### Introduction

This lab will explore the use of 'operators' in expressions. An expression is a sequence of operands and operators that reduces to a single value. Expressions are often used to perform mathematical operations and so are a vital part of any program. The lab will introduce the operators and operations that can be performed using these operators. Also we will have a look at precedence and associativity of the various operators.

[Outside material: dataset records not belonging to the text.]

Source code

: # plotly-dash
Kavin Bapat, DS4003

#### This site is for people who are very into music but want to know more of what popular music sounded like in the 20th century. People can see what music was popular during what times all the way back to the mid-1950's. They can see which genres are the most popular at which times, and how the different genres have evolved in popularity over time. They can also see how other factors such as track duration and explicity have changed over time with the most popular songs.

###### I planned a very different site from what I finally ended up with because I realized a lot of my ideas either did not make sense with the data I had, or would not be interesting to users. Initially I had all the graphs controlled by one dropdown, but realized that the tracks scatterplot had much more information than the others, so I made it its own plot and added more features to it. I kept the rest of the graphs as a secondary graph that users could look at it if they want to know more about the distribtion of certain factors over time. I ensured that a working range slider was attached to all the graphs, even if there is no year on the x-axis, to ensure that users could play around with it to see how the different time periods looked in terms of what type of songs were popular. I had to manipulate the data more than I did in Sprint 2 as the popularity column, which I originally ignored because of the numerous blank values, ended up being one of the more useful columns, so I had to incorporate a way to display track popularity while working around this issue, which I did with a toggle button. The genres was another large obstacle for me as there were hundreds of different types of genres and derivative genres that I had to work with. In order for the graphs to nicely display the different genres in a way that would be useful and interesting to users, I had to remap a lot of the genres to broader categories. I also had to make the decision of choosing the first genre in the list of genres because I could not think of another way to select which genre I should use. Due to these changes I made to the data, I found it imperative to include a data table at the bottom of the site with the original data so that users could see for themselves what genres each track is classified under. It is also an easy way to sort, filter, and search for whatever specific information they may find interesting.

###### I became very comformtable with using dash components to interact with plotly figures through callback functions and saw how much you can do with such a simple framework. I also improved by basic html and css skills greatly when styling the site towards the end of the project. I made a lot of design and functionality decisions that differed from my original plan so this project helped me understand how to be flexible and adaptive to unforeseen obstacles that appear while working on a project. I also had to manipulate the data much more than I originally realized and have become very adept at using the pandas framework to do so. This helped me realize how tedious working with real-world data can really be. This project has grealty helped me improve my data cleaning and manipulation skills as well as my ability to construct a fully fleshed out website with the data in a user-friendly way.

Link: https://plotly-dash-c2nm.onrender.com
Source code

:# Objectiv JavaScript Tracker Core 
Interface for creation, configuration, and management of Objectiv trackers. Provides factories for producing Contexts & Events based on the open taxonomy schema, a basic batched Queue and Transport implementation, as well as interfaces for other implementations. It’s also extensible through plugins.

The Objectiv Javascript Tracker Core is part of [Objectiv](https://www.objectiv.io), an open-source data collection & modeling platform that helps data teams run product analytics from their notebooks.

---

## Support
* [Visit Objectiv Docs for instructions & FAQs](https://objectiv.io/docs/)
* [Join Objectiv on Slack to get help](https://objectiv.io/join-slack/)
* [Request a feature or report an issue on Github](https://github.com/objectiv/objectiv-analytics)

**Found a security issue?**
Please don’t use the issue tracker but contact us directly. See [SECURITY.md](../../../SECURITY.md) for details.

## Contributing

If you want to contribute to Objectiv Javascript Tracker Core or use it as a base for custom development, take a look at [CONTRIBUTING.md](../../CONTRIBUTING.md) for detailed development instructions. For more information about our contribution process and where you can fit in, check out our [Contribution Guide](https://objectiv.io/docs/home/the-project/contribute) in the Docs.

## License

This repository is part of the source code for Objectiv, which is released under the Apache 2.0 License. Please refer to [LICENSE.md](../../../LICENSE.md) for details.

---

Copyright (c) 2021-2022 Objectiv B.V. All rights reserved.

#### Types of expressions:

1. Primary Expressions:

Most elementary type of expression. A primary expression has only one operand and no operators. An operand can be a name, constant or a parenthetical expression.

For example:

name : calc, total, a
constant : 10, 123.56, 'H'
parenthetical expressions : (2 + 3 * 4)

2. Binary Expressions:

Formed by an operand-operator-operand combination. Perhaps the most widely used type of expression and is used to calculate mathematical expressions.

For example:

a * b (multiplication)
a / b (division)
a - b (subtraction)
a % b (modulus or remainder)

3. Assignment Expressions:

Actually, assignment expressions are a special type of binary expression. The assignment expression evaluates the operand on the right hand side of the operator (=) and places its value in the variable on the left. On the left side of the assignment operator, an expression is not allowed.

For example:

• Simple Assignment:
x = x + 23
i = i - 90
a = c / d
• Short-hand Assignment:
x += 1
y -= z
c %= 6
i *= k
n /= 9

4. Unary Expressions:

These expressions consist of one operand and one operator. In these type of expressions the result of the operation in the operand itself.

For example:

a++ (postfix increment)
--b (prefix decrement)
+ i (unary plus)
- j (unary minus)

#### Precedence and Associativity:

Precedence is used to determine the order in which different operators in a complex expression are evaluated.

For example:

8 + 6 * 5
is equal to 8 + (6 * 5) as * has higher precedence than +.

Associativity is used to determine the order in which operators with the same precedence are evaluated in a complex expression.

For example:

2 + 3 - 7
is evaluated as (2 + 3) - 7 since + and - have the same precedence and the associativity for these operators is left to right.

#### Parenthesizing:

Parenthesizing can be used to explicitly state the precedence for an expression. In this way, the programmer can control the order in which operators are evaluated, overriding C's precedence and associativity rules.

For example:

(71 - 23) * 5
states that (71 - 23) be evaluated before the multiplication.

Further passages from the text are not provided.